After the application of routine monitors with BIS monitoring (Covidien), anesthesia was induced by the inhalation of sevoflurane and thiopental (4 mg/kg) with alfentanil (10 μg/kg) intravenously. Face mask ventilation was easy. Anesthesia was maintained with sevoflurane (1-2%) and remifentanil (0.1 μg/kg/min). No muscle relaxant was administered. A detailed examination with a flexible fiberoptic (FO) scope (Karl Storz, external diameter 2.8 mm) ruled out any oropharengeal hemangiomas before insertion of laryngeal mask airway (LMA). A lubricated size 2 Supreme™ LMA (Maidenhead, UK) was smoothly inserted and the cuff was inflated with 10 ml air. The FO scope was passed through the LMA for the examination of lower airway. According to the FO evaluation, there were hypervascular lessions on the mucosa of the proximal to the fourth tracheal wall and larynx [Figure 1]b. If necessary, we had planned to place the endotracheal tube (ETT) cuff above the carina and under the 4 tracheal ring. We made necessary preparations, as tracheostomy was another option. The operation was completed in 70 min without the need for ETT placement. There were no complications during the procedure. After withdrawal of LMA, we confirmed no bleeding inside the airway. Following operation, circulatory dynamics and respiratory status were stable and the postanaesthetic course was uneventful.

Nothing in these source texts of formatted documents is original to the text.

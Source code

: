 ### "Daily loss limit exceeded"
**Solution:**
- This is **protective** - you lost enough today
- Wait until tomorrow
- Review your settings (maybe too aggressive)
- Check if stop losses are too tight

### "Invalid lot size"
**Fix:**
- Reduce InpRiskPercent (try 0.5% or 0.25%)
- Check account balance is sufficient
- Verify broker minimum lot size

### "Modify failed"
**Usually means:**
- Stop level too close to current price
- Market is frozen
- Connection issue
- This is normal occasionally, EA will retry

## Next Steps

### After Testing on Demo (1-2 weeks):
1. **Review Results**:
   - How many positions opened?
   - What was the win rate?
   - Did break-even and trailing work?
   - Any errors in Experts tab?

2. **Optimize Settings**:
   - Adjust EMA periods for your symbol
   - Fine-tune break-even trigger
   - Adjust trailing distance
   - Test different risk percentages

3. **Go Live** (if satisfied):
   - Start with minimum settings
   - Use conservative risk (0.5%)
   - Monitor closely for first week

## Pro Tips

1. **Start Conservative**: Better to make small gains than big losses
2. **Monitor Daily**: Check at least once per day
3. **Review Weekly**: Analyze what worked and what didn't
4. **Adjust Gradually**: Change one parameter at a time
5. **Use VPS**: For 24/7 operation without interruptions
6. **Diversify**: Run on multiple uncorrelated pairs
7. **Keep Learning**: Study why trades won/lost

Airway hemangiomas can be a life-threatening aspect of PHACE syndrome. In the case series presented by Durr et al., 52% of the patients with PHACE syndrome had airway hemangioma and 25% of these patients required tracheostomy due to severe airway obstruction. [2] The symptoms associated with airway hemangioma were noisy breathing, difficulty breathing and stridor and approximately one-fifth of the patients were asymptomatic. The size of the hemangiomas, which are recovered after medical treatment, may increase later. [3],[4] Therefore, we recommend performing airway evaluation in all symptomatic or asymptomatic PHACE patients before operation. Depending on the localization or narrowness, if present, ETT placement may be a difficult task. Moreover, ETT or cuff may exert direct damage to the hemangioma and cause edema, intratracheal bleeding and difficult ventilation. If ETT is absolutely needed, tubes with small number (without the use of stile, if possible) may be used after airway evaluation. [5] In this case, LMA did not exert any damage to the hemangioma, and allowed the observation of the laryngotracheal region using FOs.

References

1Frieden IJ, Reese V, Cohen D. PHACE syndrome.The association of posterior fossa brain malformations, hemangiomas, arterial anomalies, coarctation of the aorta and cardiac defects, and eye abnormalities. Arch Dermatol 1996;132:307-11.
2Durr ML, Meyer AK, Huoh KC, Frieden IJ, Rosbe KW. Airway hemangiomas in PHACE syndrome. Laryngoscope 2012;122:2323-9.
3Metry DW, Dowd CF, Barkovich AJ, Frieden IJ. The many faces of PHACE syndrome. J Pediatr 2001;139:117-23.
4Haggstrom AN, Skillman S, Garzon MC, Drolet BA, Holland K, Matt B, et al. Clinical spectrum and risk of PHACE syndrome in cutaneous and airway hemangiomas. Arch Otolaryngol Head Neck Surg 2011;137:680-7.
5Tsujikawa S, Okutani R, Oda Y. Anesthesia in an adult patient with tracheal hemangiomas: One-lung ventilation for lung lobectomy. J Anesth 2012;26:269-72.